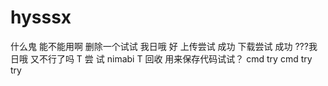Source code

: # hysssx
什么鬼
能不能用啊 删除一个试试
我日哦 
好
上传尝试 成功
下载尝试 成功
???我日哦 又不行了吗
T 尝 试
nimabi
T 回收
用来保存代码试试？
cmd try
cmd try try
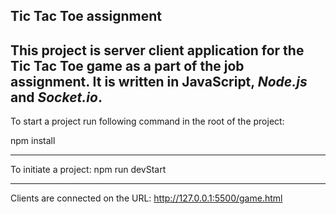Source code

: ## Tic Tac Toe assignment

## This project is server client application for the Tic Tac Toe game as a part of the job assignment. It is written in JavaScript, _Node.js_ and _Socket.io_.

To start a project run following command in the root of the project:

npm install

---

To initiate a project:
npm run devStart

---

Clients are connected on the URL: http://127.0.0.1:5500/game.html
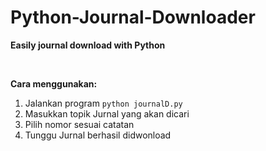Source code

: # Python-Journal-Downloader
<b>Easily journal download with Python</b>

<br>

<b>Cara menggunakan:</b>
<ol>
<li>Jalankan program <code>python journalD.py</code></li>
<li>Masukkan topik Jurnal yang akan dicari</li>
<li>Pilih nomor sesuai catatan</li>
<li>Tunggu Jurnal berhasil didwonload</li>
</ol>
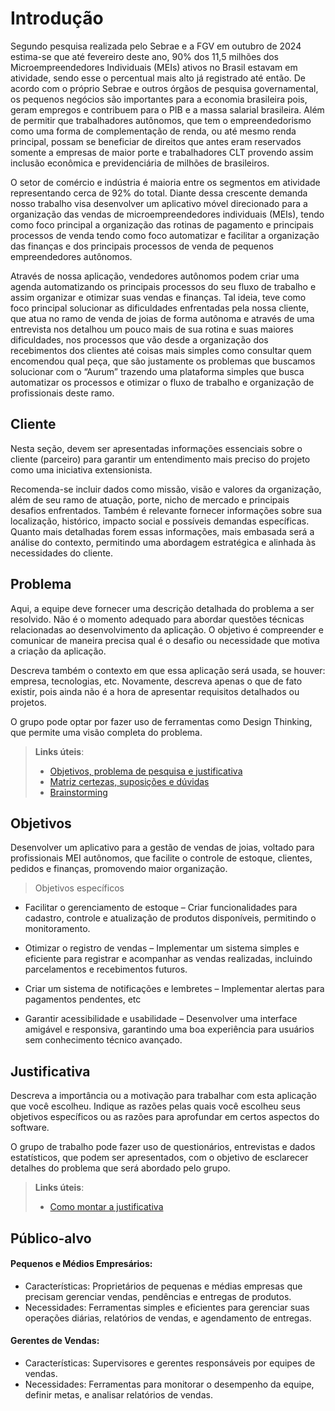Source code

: # Introdução

Segundo pesquisa realizada pelo Sebrae e a FGV em outubro de 2024 estima-se que até fevereiro deste ano, 90% dos 11,5 milhões dos Microempreendedores Individuais (MEIs) ativos no Brasil estavam em atividade, sendo esse o percentual mais alto já registrado até então. De acordo com o próprio Sebrae e outros órgãos de pesquisa governamental, os pequenos negócios são importantes para a economia brasileira pois, geram empregos e contribuem para o PIB e a massa salarial brasileira. Além de permitir que trabalhadores autônomos, que tem o empreendedorismo como uma forma de complementação de renda, ou até mesmo renda principal, possam se beneficiar de direitos que antes eram reservados somente a empresas de maior porte e trabalhadores CLT provendo assim inclusão econômica e previdenciária de milhões de brasileiros. 

O setor de comércio e indústria é maioria entre os segmentos em atividade representando cerca de 92% do total. Diante dessa crescente demanda nosso trabalho visa desenvolver um aplicativo móvel direcionado para a organização das vendas de microempreendedores individuais (MEIs), tendo como foco principal a organização das rotinas de pagamento e principais processos de venda tendo como foco automatizar e facilitar a organização das finanças e dos principais processos de venda de pequenos empreendedores autônomos.  

Através de nossa aplicação, vendedores autônomos podem criar uma agenda automatizando os principais processos do seu fluxo de trabalho e assim organizar e otimizar suas vendas e finanças. Tal ideia, teve como foco principal solucionar as dificuldades enfrentadas pela nossa cliente, que atua no ramo de venda de joias de forma autônoma e através de uma entrevista nos detalhou um pouco mais de sua rotina e suas maiores dificuldades, nos processos que vão desde a organização dos recebimentos dos clientes até coisas mais simples como consultar quem encomendou qual peça, que são justamente os problemas que buscamos solucionar com o “Aurum” trazendo uma plataforma simples que busca automatizar os processos e otimizar o fluxo de trabalho e organização de profissionais deste ramo.  

## Cliente 
Nesta seção, devem ser apresentadas informações essenciais sobre o cliente (parceiro) para garantir um entendimento mais preciso do projeto como uma iniciativa extensionista.  

Recomenda-se incluir dados como missão, visão e valores da organização, além de seu ramo de atuação, porte, nicho de mercado e principais desafios enfrentados. Também é relevante fornecer informações sobre sua localização, histórico, impacto social e possíveis demandas específicas. Quanto mais detalhadas forem essas informações, mais embasada será a análise do contexto, permitindo uma abordagem estratégica e alinhada às necessidades do cliente.

## Problema
Aqui, a equipe deve fornecer uma descrição detalhada do problema a ser resolvido. Não é o momento adequado para abordar questões técnicas relacionadas ao desenvolvimento da aplicação. O objetivo é compreender e comunicar de maneira precisa qual é o desafio ou necessidade que motiva a criação da aplicação.

Descreva também o contexto em que essa aplicação será usada, se  houver: empresa, tecnologias, etc. Novamente, descreva apenas o que de fato existir, pois ainda não é a hora de apresentar requisitos detalhados ou projetos.

O grupo pode optar por fazer uso de ferramentas como Design Thinking, que permite uma visão completa do problema.

> **Links úteis**:
> - [Objetivos, problema de pesquisa e justificativa](https://medium.com/@versioparole/objetivos-problema-de-pesquisa-e-justificativa-c98c8233b9c3)
> - [Matriz certezas, suposições e dúvidas](https://medium.com/educa%C3%A7%C3%A3o-fora-da-caixa/matriz-certezas-suposi%C3%A7%C3%B5es-e-d%C3%BAvidas-fa2263633655)
> - [Brainstorming](https://www.euax.com.br/2018/09/brainstorming/)

## Objetivos

Desenvolver um aplicativo para a gestão de vendas de joias, voltado para profissionais MEI autônomos, que facilite o controle de estoque, clientes, pedidos e finanças, promovendo maior organização. 

> Objetivos específicos 
* Facilitar o gerenciamento de estoque – Criar funcionalidades para cadastro, controle e atualização de produtos disponíveis, permitindo o monitoramento. 

* Otimizar o registro de vendas – Implementar um sistema simples e eficiente para registrar e acompanhar as vendas realizadas, incluindo parcelamentos e recebimentos futuros. 

* Criar um sistema de notificações e lembretes – Implementar alertas para pagamentos pendentes, etc  

* Garantir acessibilidade e usabilidade – Desenvolver uma interface amigável e responsiva, garantindo uma boa experiência para usuários sem conhecimento técnico avançado.
  
## Justificativa

Descreva a importância ou a motivação para trabalhar com esta aplicação que você escolheu. Indique as razões pelas quais você escolheu seus objetivos específicos ou as razões para aprofundar em certos aspectos do software.

O grupo de trabalho pode fazer uso de questionários, entrevistas e dados estatísticos, que podem ser apresentados, com o objetivo de esclarecer detalhes do problema que será abordado pelo grupo.

> **Links úteis**:
> - [Como montar a justificativa](https://guiadamonografia.com.br/como-montar-justificativa-do-tcc/)

## Público-alvo

#### Pequenos e Médios Empresários:
 * Características: Proprietários de pequenas e médias empresas que precisam gerenciar vendas, pendências e entregas de produtos. 
 * Necessidades: Ferramentas simples e eficientes para gerenciar suas operações diárias, relatórios de vendas, e agendamento de entregas. 
 
#### Gerentes de Vendas: 

  * Características: Supervisores e gerentes responsáveis por equipes de vendas.
  * Necessidades: Ferramentas para monitorar o desempenho da equipe, definir metas, e analisar relatórios de vendas.

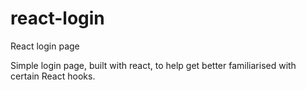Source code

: # react-login
React login page

Simple login page, built with react, to help get better familiarised with certain React hooks.
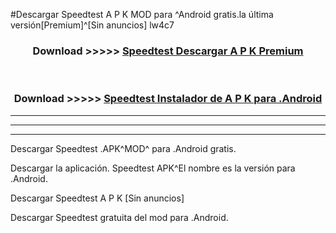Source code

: #Descargar Speedtest  A P K MOD para ^Android gratis.la última versión[Premium]^[Sin anuncios] lw4c7



<div align="center">
<h3>Download >>>>> <a href="https://es-web.web.app/?es= Speedtest ">Speedtest  Descargar A P K Premium</a></h3><br>

<h3>Download >>>>> <a href="https://es-web.web.app/?es= Speedtest ">Speedtest  Instalador de A P K para .Android</a></h3>
</div>


----------------------------------------------------------

----------------------------------------------------------

----------------------------------------------------------

Descargar Speedtest  .APK^MOD^ para .Android gratis.

Descargar la aplicación. Speedtest  APK^El nombre es la versión para .Android.

Descargar Speedtest  A P K [Sin anuncios]

Descargar Speedtest  gratuita del mod para .Android.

◇ ◇ ◇

#### Requirement:
Among the lines of the data, find every one that holds "login" and copy it.

#### Task solution:
: # react-login
React login page
Simple login page, built with react, to help get better familiarised with certain React hooks.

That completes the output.